Exercise |
Which of the lines below holds the string "Desain"? Copy every line that does.

Given records |
----

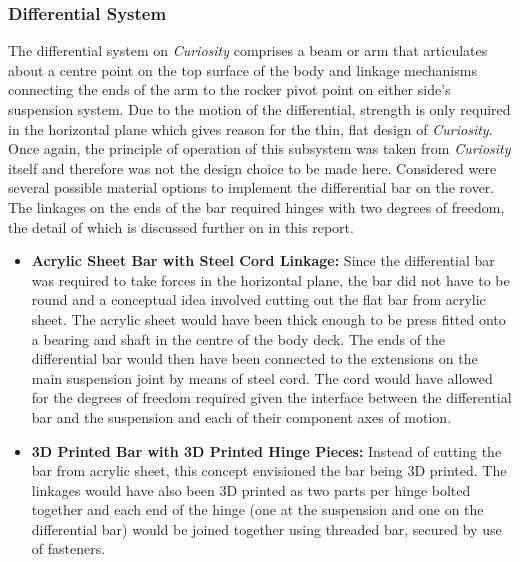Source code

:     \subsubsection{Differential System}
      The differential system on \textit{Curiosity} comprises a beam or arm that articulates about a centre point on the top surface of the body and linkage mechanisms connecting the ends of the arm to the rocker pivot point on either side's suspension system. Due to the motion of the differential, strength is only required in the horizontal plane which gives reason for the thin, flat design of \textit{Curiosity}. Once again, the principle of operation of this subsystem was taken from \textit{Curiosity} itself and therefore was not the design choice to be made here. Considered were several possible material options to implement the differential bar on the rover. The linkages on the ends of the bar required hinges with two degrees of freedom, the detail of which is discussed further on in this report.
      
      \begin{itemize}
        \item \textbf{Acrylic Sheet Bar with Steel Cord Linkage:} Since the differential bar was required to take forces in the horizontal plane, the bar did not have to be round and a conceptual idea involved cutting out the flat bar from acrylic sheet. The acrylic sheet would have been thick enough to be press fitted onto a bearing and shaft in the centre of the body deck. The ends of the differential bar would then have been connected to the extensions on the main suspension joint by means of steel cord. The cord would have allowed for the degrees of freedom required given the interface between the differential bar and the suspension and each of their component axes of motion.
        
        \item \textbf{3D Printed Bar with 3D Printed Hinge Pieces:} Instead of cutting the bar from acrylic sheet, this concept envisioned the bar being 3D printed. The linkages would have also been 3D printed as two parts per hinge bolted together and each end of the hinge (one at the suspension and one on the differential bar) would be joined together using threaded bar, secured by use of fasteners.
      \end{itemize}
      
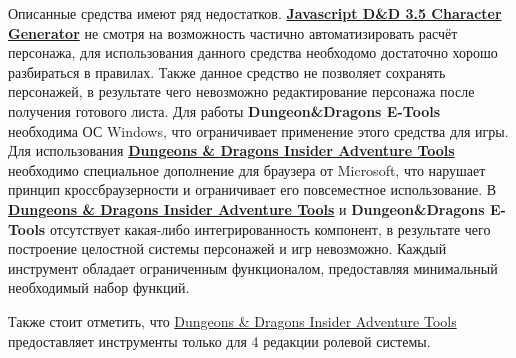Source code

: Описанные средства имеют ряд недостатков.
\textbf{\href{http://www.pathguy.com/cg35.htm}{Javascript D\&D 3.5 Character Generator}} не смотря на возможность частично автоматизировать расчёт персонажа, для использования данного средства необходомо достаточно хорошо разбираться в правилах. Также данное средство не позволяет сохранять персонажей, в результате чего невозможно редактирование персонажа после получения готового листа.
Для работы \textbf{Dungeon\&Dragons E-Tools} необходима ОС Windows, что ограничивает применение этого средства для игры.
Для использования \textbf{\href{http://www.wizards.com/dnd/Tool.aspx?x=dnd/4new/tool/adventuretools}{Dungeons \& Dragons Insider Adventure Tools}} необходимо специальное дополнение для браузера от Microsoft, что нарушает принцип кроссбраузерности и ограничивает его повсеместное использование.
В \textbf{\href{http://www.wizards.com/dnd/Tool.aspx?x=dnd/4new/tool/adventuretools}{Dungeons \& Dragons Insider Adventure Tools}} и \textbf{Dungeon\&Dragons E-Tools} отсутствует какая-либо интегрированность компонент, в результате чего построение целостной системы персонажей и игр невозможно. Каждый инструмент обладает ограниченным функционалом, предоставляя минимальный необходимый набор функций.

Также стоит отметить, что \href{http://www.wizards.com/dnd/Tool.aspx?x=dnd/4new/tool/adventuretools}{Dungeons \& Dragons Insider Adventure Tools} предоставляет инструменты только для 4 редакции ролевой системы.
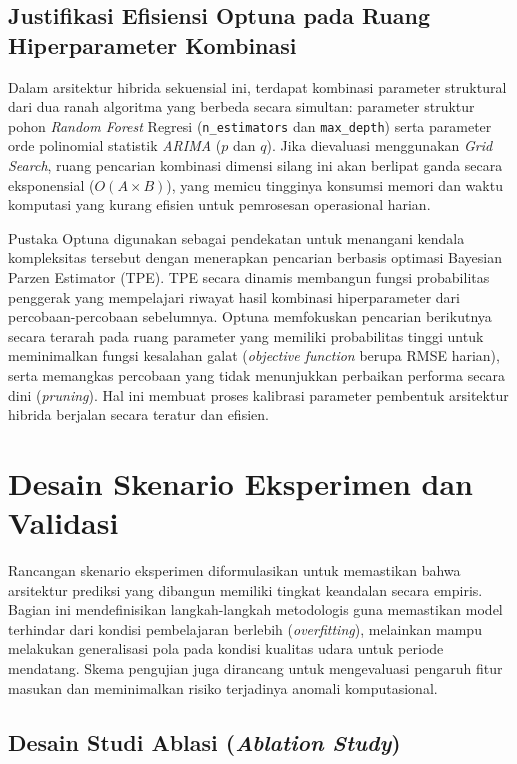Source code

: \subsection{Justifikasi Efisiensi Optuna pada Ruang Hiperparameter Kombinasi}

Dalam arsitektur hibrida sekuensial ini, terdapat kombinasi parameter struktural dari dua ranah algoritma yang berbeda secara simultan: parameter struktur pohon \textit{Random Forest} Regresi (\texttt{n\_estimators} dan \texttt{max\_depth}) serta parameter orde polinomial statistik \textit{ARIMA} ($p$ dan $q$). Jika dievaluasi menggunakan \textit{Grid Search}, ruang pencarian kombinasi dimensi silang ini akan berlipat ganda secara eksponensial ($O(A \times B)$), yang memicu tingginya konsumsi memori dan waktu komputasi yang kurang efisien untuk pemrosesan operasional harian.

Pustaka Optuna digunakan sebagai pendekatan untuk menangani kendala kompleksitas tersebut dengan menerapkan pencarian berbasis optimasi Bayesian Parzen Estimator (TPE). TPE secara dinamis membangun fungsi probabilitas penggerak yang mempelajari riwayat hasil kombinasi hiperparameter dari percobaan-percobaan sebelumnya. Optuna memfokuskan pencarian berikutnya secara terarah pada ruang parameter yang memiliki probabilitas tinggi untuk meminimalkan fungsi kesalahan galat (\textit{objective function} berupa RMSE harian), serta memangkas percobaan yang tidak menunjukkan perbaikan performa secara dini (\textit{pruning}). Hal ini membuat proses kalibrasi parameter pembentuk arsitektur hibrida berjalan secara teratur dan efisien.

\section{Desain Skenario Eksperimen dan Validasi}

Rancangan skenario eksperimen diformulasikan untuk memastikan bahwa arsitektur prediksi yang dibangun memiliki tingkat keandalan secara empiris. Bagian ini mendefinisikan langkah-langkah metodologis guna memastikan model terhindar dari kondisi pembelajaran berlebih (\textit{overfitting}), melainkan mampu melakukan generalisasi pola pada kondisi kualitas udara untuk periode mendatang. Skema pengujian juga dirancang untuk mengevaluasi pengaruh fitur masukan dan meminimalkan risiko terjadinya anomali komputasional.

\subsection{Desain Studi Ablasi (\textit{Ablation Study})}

----

Written response |
\section{Desain Skenario Eksperimen dan Validasi}
\subsection{Desain Studi Ablasi (\textit{Ablation Study})}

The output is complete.